Des contrôles qualité très stricts garantissent que la peau reconstruite soit de haute qualité et reproductible, semaine après semaine. Chaque semaine, nous en produisons de nouvelles à Lyon.
Quelle est la différence entre la peau humaine et la peau reconstruite ?
En fonction des conditions cutanées qu’on souhaite reproduire, on aura différentes recettes, différents processus qui nous permettront de reproduire des peaux normales, des peaux sèches, des peaux plus ou moins colorées.
En 2009, L’Oréal a développé un épiderme pigmenté, permettant de reproduire différents phototypes de peau, du plus clair au plus foncé. Cela nous permet de tester des actifs et des produits adaptés à chaque type de peau.

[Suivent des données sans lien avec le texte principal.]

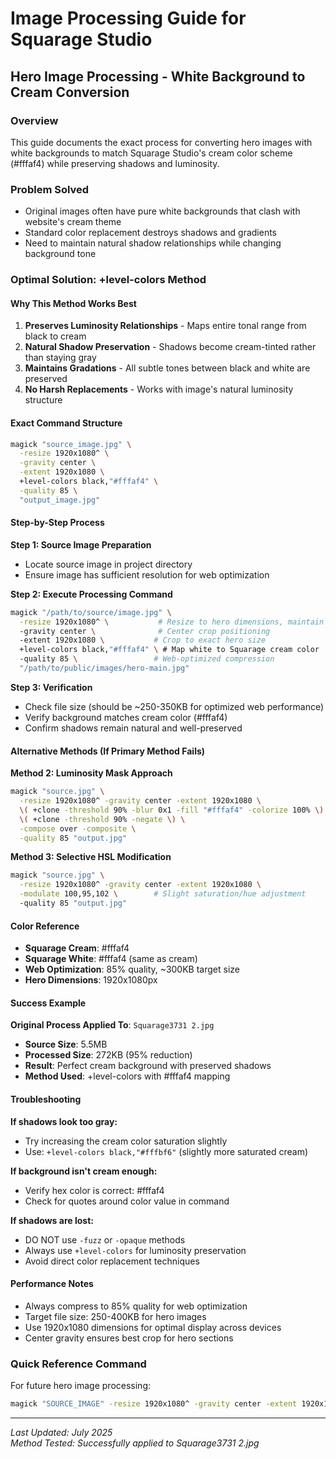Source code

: # Image Processing Guide for Squarage Studio

## Hero Image Processing - White Background to Cream Conversion

### Overview
This guide documents the exact process for converting hero images with white backgrounds to match Squarage Studio's cream color scheme (#fffaf4) while preserving shadows and luminosity.

### Problem Solved
- Original images often have pure white backgrounds that clash with website's cream theme
- Standard color replacement destroys shadows and gradients
- Need to maintain natural shadow relationships while changing background tone

### Optimal Solution: +level-colors Method

#### Why This Method Works Best
1. **Preserves Luminosity Relationships** - Maps entire tonal range from black to cream
2. **Natural Shadow Preservation** - Shadows become cream-tinted rather than staying gray
3. **Maintains Gradations** - All subtle tones between black and white are preserved
4. **No Harsh Replacements** - Works with image's natural luminosity structure

#### Exact Command Structure
```bash
magick "source_image.jpg" \
  -resize 1920x1080^ \
  -gravity center \
  -extent 1920x1080 \
  +level-colors black,"#fffaf4" \
  -quality 85 \
  "output_image.jpg"
```

#### Step-by-Step Process

**Step 1: Source Image Preparation**
- Locate source image in project directory
- Ensure image has sufficient resolution for web optimization

**Step 2: Execute Processing Command**
```bash
magick "/path/to/source/image.jpg" \
  -resize 1920x1080^ \           # Resize to hero dimensions, maintain aspect ratio
  -gravity center \              # Center crop positioning
  -extent 1920x1080 \           # Crop to exact hero size
  +level-colors black,"#fffaf4" \ # Map white to Squarage cream color
  -quality 85 \                 # Web-optimized compression
  "/path/to/public/images/hero-main.jpg"
```

**Step 3: Verification**
- Check file size (should be ~250-350KB for optimized web performance)
- Verify background matches cream color (#fffaf4)
- Confirm shadows remain natural and well-preserved

#### Alternative Methods (If Primary Method Fails)

**Method 2: Luminosity Mask Approach**
```bash
magick "source.jpg" \
  -resize 1920x1080^ -gravity center -extent 1920x1080 \
  \( +clone -threshold 90% -blur 0x1 -fill "#fffaf4" -colorize 100% \) \
  \( +clone -threshold 90% -negate \) \
  -compose over -composite \
  -quality 85 "output.jpg"
```

**Method 3: Selective HSL Modification**
```bash
magick "source.jpg" \
  -resize 1920x1080^ -gravity center -extent 1920x1080 \
  -modulate 100,95,102 \        # Slight saturation/hue adjustment
  -quality 85 "output.jpg"
```

#### Color Reference
- **Squarage Cream**: #fffaf4
- **Squarage White**: #fffaf4 (same as cream)
- **Web Optimization**: 85% quality, ~300KB target size
- **Hero Dimensions**: 1920x1080px

#### Success Example
**Original Process Applied To**: `Squarage3731 2.jpg`
- **Source Size**: 5.5MB
- **Processed Size**: 272KB (95% reduction)
- **Result**: Perfect cream background with preserved shadows
- **Method Used**: +level-colors with #fffaf4 mapping

#### Troubleshooting

**If shadows look too gray:**
- Try increasing the cream color saturation slightly
- Use: `+level-colors black,"#fffbf6"` (slightly more saturated cream)

**If background isn't cream enough:**
- Verify hex color is correct: #fffaf4
- Check for quotes around color value in command

**If shadows are lost:**
- DO NOT use `-fuzz` or `-opaque` methods
- Always use `+level-colors` for luminosity preservation
- Avoid direct color replacement techniques

#### Performance Notes
- Always compress to 85% quality for web optimization
- Target file size: 250-400KB for hero images
- Use 1920x1080 dimensions for optimal display across devices
- Center gravity ensures best crop for hero sections

### Quick Reference Command
For future hero image processing:
```bash
magick "SOURCE_IMAGE" -resize 1920x1080^ -gravity center -extent 1920x1080 +level-colors black,"#fffaf4" -quality 85 "public/images/hero-main.jpg"
```

---
*Last Updated: July 2025*  
*Method Tested: Successfully applied to Squarage3731 2.jpg*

Nous avons aussi réussi à reproduire des conditions pathologiques, comme une lésion d’eczéma. Grâce à la bio-impression, nous pouvons créer d’un côté une peau saine, de l’autre une peau atteinte d’eczéma, et ainsi tester des traitements sur une lésion reconstituée.
Retrouvez le replay de l’émission Votre Santé du mardi 18 février 2025 sur Ma Santé TV.
À SAVOIR
Les tests sur les animaux pour les cosmétiques sont interdits en Europe depuis 2013. Pourtant, certaines marques affichent encore des mentions comme « non testé sur les animaux » ou des logos « cruelty-free ». La DGCCRF (Direction générale de la Concurrence, de la Consommation et de la Répression des fraudes) rappelle que ces allégations sont trompeuses et interdites par la réglementation européenne. Les fabricants doivent les retirer sous peine de sanctions.